▸ Description of the task
Reproduce, exactly, the lines of the material below from the line containing "connection until completion;" through the line containing "to update meta.", with both end lines included and nothing else.

▸ Records for the exercise
········

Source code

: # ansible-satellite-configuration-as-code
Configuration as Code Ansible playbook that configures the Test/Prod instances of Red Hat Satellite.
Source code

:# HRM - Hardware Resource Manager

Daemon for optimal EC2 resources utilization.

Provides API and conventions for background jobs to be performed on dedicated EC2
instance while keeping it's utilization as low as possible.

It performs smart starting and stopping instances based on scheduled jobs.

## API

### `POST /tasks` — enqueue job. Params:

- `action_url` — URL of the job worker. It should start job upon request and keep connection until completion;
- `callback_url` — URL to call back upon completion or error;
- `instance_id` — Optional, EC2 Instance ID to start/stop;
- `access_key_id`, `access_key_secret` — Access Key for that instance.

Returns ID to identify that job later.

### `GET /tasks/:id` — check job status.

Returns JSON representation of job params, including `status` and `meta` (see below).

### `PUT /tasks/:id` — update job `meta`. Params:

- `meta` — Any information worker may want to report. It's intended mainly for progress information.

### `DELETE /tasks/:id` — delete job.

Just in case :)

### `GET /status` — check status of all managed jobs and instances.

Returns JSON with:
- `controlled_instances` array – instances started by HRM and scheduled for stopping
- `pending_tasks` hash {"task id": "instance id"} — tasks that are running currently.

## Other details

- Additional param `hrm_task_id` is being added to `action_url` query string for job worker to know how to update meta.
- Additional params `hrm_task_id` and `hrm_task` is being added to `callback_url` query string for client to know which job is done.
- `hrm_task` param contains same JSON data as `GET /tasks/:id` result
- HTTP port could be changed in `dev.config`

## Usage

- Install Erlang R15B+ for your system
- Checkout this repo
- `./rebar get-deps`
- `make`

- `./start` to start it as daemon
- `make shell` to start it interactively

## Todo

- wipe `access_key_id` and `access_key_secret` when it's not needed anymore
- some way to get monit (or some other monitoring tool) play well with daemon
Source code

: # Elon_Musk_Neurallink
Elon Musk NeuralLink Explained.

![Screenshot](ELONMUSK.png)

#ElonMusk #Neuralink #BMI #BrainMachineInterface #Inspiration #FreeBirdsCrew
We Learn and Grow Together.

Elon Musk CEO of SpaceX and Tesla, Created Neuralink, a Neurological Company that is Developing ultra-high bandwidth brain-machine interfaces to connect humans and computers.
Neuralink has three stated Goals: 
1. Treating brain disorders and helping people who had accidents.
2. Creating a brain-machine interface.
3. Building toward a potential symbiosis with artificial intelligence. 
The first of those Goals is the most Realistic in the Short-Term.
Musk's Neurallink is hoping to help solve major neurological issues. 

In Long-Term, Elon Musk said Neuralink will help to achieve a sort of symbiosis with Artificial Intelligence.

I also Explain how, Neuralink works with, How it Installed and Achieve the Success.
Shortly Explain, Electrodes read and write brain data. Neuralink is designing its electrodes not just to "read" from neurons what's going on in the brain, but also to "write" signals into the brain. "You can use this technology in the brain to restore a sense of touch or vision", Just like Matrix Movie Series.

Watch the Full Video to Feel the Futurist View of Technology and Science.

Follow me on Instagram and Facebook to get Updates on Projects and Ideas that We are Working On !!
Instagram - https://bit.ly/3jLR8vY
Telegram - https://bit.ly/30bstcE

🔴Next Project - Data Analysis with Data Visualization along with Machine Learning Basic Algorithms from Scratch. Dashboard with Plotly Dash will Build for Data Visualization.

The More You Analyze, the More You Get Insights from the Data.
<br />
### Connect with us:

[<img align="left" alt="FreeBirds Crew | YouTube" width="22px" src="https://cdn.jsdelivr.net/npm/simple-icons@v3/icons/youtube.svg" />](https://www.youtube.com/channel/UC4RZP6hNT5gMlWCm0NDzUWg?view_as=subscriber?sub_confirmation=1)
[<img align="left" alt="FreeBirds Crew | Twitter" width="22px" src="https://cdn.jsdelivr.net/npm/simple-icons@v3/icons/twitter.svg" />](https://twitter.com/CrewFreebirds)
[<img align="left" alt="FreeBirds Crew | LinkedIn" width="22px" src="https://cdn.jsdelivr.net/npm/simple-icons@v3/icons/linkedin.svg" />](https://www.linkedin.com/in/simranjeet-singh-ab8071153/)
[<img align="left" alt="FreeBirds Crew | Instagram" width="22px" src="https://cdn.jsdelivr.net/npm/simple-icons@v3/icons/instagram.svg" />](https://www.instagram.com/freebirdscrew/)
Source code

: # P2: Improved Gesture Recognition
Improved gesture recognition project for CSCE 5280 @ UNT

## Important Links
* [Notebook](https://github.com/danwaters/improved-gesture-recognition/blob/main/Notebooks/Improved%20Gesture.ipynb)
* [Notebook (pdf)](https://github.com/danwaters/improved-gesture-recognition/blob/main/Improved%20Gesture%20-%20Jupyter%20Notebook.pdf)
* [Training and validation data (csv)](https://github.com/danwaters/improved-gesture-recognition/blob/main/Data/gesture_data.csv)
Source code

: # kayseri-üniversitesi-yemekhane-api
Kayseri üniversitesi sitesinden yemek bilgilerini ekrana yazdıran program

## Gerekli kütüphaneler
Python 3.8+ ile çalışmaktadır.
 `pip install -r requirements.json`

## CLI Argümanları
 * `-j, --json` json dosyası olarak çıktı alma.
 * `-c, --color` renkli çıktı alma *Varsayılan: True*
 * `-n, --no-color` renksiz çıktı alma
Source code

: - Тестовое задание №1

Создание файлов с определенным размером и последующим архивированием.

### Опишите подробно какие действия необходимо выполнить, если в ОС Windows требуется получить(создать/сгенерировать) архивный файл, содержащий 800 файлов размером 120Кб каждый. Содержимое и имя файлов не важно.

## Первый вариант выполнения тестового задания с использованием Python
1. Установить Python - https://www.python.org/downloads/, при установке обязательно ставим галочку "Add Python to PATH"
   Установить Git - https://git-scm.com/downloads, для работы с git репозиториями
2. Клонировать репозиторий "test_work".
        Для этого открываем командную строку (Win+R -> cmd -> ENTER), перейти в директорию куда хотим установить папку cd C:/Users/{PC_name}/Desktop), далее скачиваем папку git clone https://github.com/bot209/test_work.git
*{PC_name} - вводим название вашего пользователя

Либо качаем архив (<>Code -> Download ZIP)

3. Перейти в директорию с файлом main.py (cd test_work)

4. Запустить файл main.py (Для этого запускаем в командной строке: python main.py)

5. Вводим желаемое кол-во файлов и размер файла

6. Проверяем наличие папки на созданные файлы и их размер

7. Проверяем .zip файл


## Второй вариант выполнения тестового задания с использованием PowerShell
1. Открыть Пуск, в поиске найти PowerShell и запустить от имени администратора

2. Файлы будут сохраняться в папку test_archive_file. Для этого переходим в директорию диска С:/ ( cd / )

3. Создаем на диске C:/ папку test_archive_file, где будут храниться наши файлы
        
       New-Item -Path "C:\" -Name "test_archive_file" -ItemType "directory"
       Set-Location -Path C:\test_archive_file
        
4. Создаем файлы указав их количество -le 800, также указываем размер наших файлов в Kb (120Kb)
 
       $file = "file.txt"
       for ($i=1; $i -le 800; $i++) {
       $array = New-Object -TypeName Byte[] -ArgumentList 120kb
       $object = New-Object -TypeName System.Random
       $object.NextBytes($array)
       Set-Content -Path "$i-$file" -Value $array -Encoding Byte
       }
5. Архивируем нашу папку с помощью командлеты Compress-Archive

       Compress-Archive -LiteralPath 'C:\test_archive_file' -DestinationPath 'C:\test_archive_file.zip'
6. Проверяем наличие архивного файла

········

▸ Task answer
- `action_url` — URL of the job worker. It should start job upon request and keep connection until completion;
- `callback_url` — URL to call back upon completion or error;
- `instance_id` — Optional, EC2 Instance ID to start/stop;
- `access_key_id`, `access_key_secret` — Access Key for that instance.

Returns ID to identify that job later.

### `GET /tasks/:id` — check job status.

Returns JSON representation of job params, including `status` and `meta` (see below).

### `PUT /tasks/:id` — update job `meta`. Params:

- `meta` — Any information worker may want to report. It's intended mainly for progress information.

### `DELETE /tasks/:id` — delete job.

Just in case :)

### `GET /status` — check status of all managed jobs and instances.

Returns JSON with:
- `controlled_instances` array – instances started by HRM and scheduled for stopping
- `pending_tasks` hash {"task id": "instance id"} — tasks that are running currently.

## Other details

- Additional param `hrm_task_id` is being added to `action_url` query string for job worker to know how to update meta.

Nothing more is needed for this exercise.